To Thomas Jefferson from John Adams, 18 September 1785
From John Adams
Grosvenor Square 18 Sepr. 1785
Dear Sir
Inclosed, you have in Confidence some Compliments. Give me in confidence your Opinion of them. Is there any thing said by me which I ought not to have said? Is there any expression exceptionable? Have I compromised myself or the public in any thing? more than ought to be—
The Custom of making a Speech is so settled, that not only, the Secretary of State and the Master of the Ceremonies, but some of the Foreign Ministers, took the pains to inform me it was indispensable; otherwise being sensible of the difficulty of being complaisant enough without being too much, I intended to have delivered my Credentials, without saying more, than that they were Credentials to his Majesty from the United States. Your Friend.

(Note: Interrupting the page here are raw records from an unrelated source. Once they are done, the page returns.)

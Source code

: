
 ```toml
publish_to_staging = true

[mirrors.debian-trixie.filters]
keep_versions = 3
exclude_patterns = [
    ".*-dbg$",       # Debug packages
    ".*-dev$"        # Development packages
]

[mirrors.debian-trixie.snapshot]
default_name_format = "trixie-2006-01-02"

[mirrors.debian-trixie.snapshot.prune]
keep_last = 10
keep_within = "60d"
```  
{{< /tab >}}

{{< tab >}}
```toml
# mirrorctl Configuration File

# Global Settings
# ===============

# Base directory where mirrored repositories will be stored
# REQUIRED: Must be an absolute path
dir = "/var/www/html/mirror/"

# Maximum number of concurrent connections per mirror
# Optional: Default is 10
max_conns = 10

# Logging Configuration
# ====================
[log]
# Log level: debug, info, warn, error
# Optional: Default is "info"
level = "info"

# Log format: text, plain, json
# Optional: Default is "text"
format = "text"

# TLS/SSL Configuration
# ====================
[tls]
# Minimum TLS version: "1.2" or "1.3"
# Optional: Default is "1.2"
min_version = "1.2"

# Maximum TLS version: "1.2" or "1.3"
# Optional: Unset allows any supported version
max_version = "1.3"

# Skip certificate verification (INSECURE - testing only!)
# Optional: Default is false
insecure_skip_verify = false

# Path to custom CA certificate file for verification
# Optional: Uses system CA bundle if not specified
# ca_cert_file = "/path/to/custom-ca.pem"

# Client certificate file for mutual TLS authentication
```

FC (MHi: AMT); unsigned. Recorded in SJL as received 22 Sep. 1785. Enclosures (DLC: TJ Papers, 12: 2133–4): Copies of Adams’ address to George III, delivered on the occasion of his audience to present his credentials as minister to Great Britain, 1 June 1785; the King’s reply; Adams’ address to the Queen of 9 June and her reply.
It is puzzling that Adams should have waited so long to transmit these ceremonial addresses to TJ. He had already sent them, under an injunction of secrecy, to Jay in his letters of 2 and 10 June 1785 (Dipl. Corr., 1783–1789, ii, 367–71, 376–8; the rough draft of the letter of 2 June, with a number of revisions in the speeches by Adams and by George III, is in MHi: AMT, Letter-book No. 21; the fair copy is in same, Letter-book No. 22). The texts of these addresses as printed in Dipl. Corr., 1783–1789 and in Adams’ Works, ed. C. F. Adams, viii, 255–9, 265–6, are the same, but they vary in a number of particulars from those sent to TJ. As published, for example, the remarks of George III are quoted in part as follows: “I will be very frank with you. I was the last to consent to the separation; but the separation having been made, and having become inevitable, I have always said, as I say now, that I would be the first to meet the friendship of the United States as an independent Power.” The text sent to TJ reads: “I will be very frank with you, Sir. I was the last to consent to the Seperation, but the seperation having been made and having become inevitable, I have always said as I say now, that I will be the last to disturb the Independence of the United States, or in any way to infringe upon their Rights.”